■ WHAT TO DO ■
Report every line of the records that includes the word "Keyless".

■ GIVEN RECORDS ■
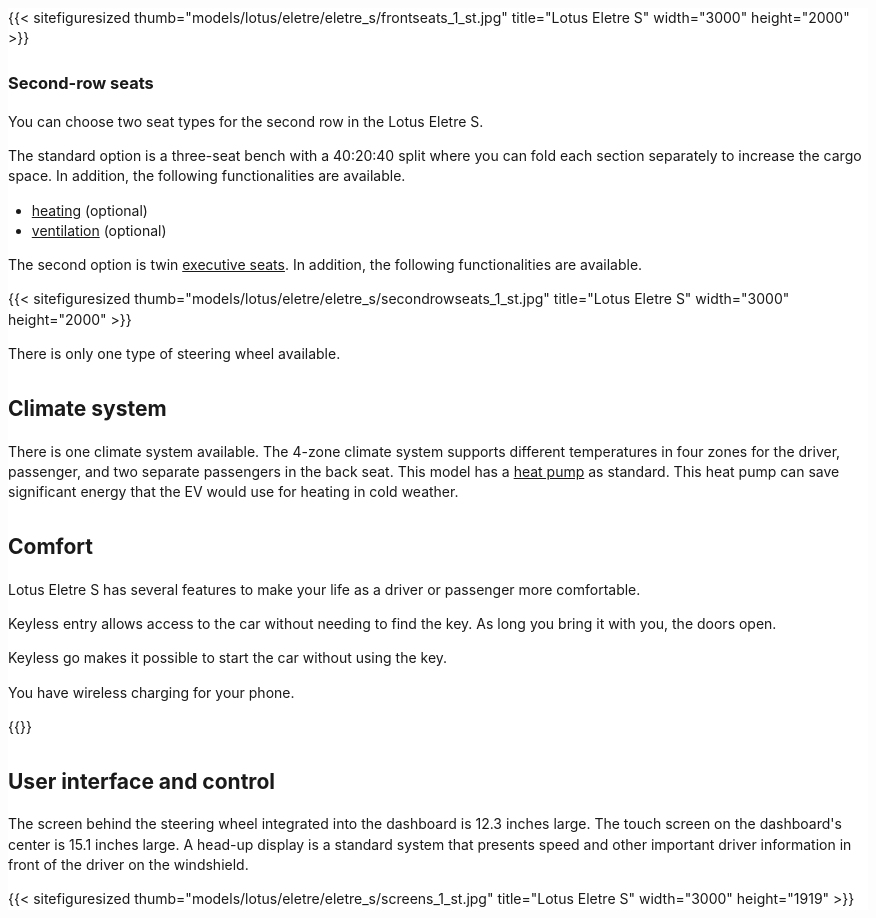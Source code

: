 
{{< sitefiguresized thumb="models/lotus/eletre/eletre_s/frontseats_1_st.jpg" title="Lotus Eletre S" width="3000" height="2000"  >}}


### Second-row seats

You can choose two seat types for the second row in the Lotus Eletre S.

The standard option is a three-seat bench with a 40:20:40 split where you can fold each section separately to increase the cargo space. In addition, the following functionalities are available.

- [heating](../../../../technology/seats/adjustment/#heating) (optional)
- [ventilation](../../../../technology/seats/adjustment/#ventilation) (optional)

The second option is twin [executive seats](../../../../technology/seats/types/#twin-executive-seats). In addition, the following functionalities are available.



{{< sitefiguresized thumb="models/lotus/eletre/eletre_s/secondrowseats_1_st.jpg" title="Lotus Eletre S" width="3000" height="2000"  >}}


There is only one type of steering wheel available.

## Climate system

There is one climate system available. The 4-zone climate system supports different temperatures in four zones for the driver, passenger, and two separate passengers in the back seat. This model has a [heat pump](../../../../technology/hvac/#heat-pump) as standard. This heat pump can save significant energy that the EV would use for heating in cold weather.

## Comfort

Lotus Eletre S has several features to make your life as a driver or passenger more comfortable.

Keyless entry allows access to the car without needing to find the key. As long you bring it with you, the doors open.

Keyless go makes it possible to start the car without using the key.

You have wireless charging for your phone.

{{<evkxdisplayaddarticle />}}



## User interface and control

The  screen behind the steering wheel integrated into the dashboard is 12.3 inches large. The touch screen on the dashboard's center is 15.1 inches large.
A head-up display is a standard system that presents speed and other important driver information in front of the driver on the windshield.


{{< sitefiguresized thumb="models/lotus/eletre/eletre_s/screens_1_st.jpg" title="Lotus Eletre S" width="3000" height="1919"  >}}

■ SOLUTION ■
Keyless entry allows access to the car without needing to find the key. As long you bring it with you, the doors open.
Keyless go makes it possible to start the car without using the key.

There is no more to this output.